[EXCERPTED DATA Boundary: Start]

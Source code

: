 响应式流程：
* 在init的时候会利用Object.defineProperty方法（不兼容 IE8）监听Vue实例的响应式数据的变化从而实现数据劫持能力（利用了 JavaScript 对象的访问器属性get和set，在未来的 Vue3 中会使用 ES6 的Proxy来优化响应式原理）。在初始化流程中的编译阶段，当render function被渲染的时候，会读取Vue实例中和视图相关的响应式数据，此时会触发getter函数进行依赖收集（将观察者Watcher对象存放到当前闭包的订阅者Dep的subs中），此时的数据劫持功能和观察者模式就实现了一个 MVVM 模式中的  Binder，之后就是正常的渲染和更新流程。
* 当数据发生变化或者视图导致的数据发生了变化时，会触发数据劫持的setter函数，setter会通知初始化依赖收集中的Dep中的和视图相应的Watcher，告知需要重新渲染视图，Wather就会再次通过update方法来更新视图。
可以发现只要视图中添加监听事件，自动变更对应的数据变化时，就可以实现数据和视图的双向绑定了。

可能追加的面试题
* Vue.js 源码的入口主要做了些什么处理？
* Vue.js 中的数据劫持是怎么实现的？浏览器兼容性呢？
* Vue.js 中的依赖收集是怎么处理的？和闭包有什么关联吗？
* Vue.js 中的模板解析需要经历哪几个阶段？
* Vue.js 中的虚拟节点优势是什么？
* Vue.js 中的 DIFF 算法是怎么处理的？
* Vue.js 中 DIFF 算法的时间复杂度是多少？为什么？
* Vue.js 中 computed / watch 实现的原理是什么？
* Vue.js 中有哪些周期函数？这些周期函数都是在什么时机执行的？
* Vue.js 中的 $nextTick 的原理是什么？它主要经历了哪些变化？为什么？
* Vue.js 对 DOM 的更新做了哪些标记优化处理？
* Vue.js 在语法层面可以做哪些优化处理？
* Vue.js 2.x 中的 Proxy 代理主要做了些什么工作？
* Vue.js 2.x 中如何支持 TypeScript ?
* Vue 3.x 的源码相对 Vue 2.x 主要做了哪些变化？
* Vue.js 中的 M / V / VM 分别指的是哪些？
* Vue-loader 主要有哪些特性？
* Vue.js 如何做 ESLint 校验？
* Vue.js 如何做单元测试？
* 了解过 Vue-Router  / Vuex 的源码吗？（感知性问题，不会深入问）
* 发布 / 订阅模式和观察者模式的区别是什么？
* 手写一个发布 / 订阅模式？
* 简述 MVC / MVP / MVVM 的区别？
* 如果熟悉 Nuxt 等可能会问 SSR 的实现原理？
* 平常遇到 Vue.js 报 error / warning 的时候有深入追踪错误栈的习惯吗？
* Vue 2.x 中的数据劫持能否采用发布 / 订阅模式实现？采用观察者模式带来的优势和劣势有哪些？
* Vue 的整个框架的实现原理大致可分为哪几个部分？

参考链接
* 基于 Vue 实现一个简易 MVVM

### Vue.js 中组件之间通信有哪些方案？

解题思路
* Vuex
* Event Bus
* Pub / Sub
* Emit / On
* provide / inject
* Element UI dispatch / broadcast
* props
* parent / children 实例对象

[EXCERPTED DATA Boundary: End]

ASSIGNMENT: Word for word, transcribe the data shown above.

RESPONSE:
Source code

: 响应式流程：
* 在init的时候会利用Object.defineProperty方法（不兼容 IE8）监听Vue实例的响应式数据的变化从而实现数据劫持能力（利用了 JavaScript 对象的访问器属性get和set，在未来的 Vue3 中会使用 ES6 的Proxy来优化响应式原理）。在初始化流程中的编译阶段，当render function被渲染的时候，会读取Vue实例中和视图相关的响应式数据，此时会触发getter函数进行依赖收集（将观察者Watcher对象存放到当前闭包的订阅者Dep的subs中），此时的数据劫持功能和观察者模式就实现了一个 MVVM 模式中的  Binder，之后就是正常的渲染和更新流程。
* 当数据发生变化或者视图导致的数据发生了变化时，会触发数据劫持的setter函数，setter会通知初始化依赖收集中的Dep中的和视图相应的Watcher，告知需要重新渲染视图，Wather就会再次通过update方法来更新视图。
可以发现只要视图中添加监听事件，自动变更对应的数据变化时，就可以实现数据和视图的双向绑定了。

可能追加的面试题
* Vue.js 源码的入口主要做了些什么处理？
* Vue.js 中的数据劫持是怎么实现的？浏览器兼容性呢？
* Vue.js 中的依赖收集是怎么处理的？和闭包有什么关联吗？
* Vue.js 中的模板解析需要经历哪几个阶段？
* Vue.js 中的虚拟节点优势是什么？
* Vue.js 中的 DIFF 算法是怎么处理的？
* Vue.js 中 DIFF 算法的时间复杂度是多少？为什么？
* Vue.js 中 computed / watch 实现的原理是什么？
* Vue.js 中有哪些周期函数？这些周期函数都是在什么时机执行的？
* Vue.js 中的 $nextTick 的原理是什么？它主要经历了哪些变化？为什么？
* Vue.js 对 DOM 的更新做了哪些标记优化处理？
* Vue.js 在语法层面可以做哪些优化处理？
* Vue.js 2.x 中的 Proxy 代理主要做了些什么工作？
* Vue.js 2.x 中如何支持 TypeScript ?
* Vue 3.x 的源码相对 Vue 2.x 主要做了哪些变化？
* Vue.js 中的 M / V / VM 分别指的是哪些？
* Vue-loader 主要有哪些特性？
* Vue.js 如何做 ESLint 校验？
* Vue.js 如何做单元测试？
* 了解过 Vue-Router  / Vuex 的源码吗？（感知性问题，不会深入问）
* 发布 / 订阅模式和观察者模式的区别是什么？
* 手写一个发布 / 订阅模式？
* 简述 MVC / MVP / MVVM 的区别？
* 如果熟悉 Nuxt 等可能会问 SSR 的实现原理？
* 平常遇到 Vue.js 报 error / warning 的时候有深入追踪错误栈的习惯吗？
* Vue 2.x 中的数据劫持能否采用发布 / 订阅模式实现？采用观察者模式带来的优势和劣势有哪些？
* Vue 的整个框架的实现原理大致可分为哪几个部分？

参考链接
* 基于 Vue 实现一个简易 MVVM

### Vue.js 中组件之间通信有哪些方案？

解题思路
* Vuex
* Event Bus
* Pub / Sub
* Emit / On
* provide / inject
* Element UI dispatch / broadcast
* props
* parent / children 实例对象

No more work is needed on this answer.